= Supplied information =
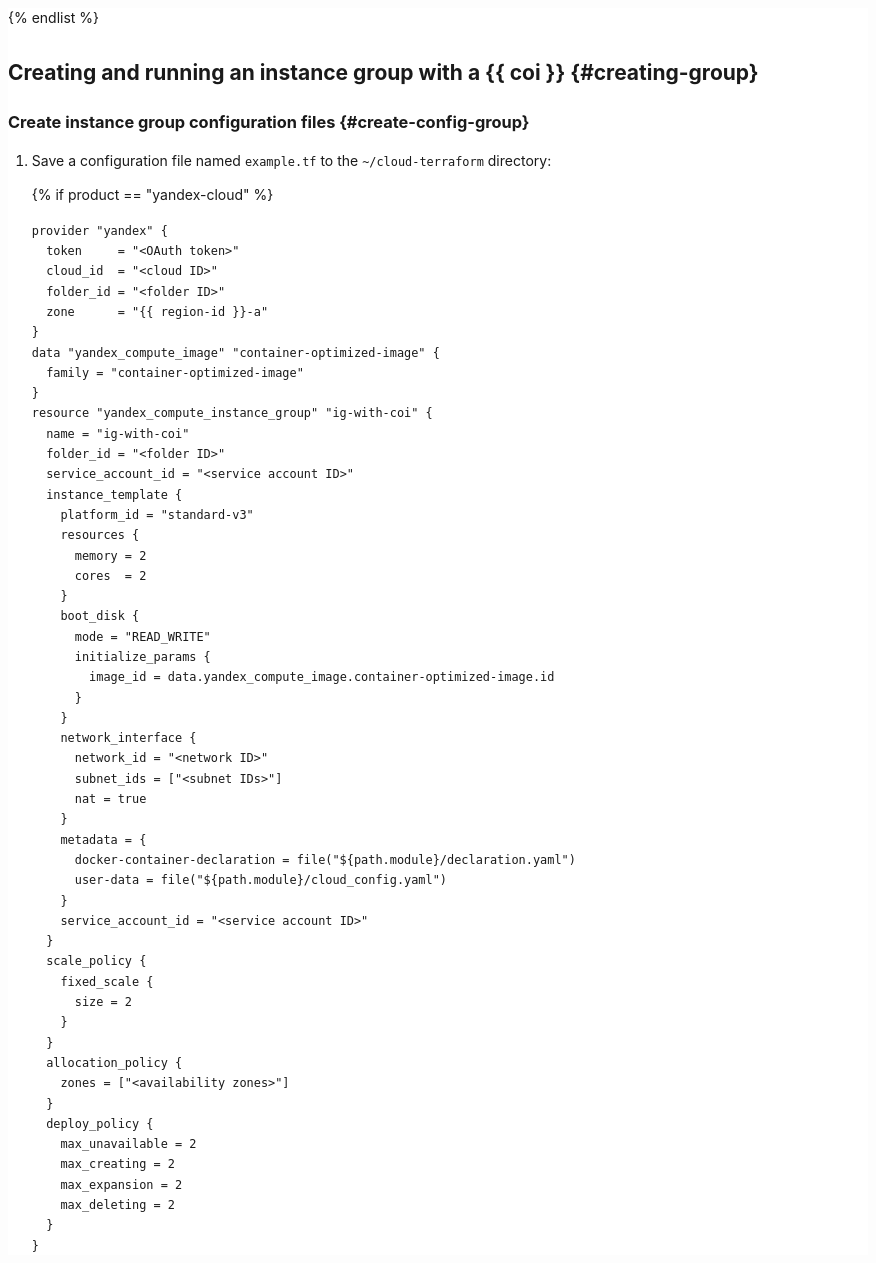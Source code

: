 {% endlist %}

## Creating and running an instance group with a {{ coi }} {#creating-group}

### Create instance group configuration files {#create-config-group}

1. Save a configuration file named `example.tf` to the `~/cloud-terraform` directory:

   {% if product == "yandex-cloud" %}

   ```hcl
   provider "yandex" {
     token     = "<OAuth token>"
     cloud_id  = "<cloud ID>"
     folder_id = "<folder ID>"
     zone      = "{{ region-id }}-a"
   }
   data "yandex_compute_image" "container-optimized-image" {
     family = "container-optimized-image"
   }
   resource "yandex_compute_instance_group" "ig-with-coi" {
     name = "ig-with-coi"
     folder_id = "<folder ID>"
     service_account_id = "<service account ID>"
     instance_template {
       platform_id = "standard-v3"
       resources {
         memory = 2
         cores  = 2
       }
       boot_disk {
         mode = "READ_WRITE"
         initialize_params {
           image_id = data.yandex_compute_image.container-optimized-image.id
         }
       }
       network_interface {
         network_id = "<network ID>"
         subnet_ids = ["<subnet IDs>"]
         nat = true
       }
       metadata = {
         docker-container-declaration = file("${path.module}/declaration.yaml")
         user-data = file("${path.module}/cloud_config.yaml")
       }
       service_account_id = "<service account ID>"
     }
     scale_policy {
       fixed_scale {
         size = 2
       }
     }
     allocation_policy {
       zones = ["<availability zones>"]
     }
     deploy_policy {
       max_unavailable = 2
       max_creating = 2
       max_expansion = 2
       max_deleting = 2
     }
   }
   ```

= Aim of the task =
Please copy every line of the records above in which "yaml" appears.

= Your response =
         docker-container-declaration = file("${path.module}/declaration.yaml")
         user-data = file("${path.module}/cloud_config.yaml")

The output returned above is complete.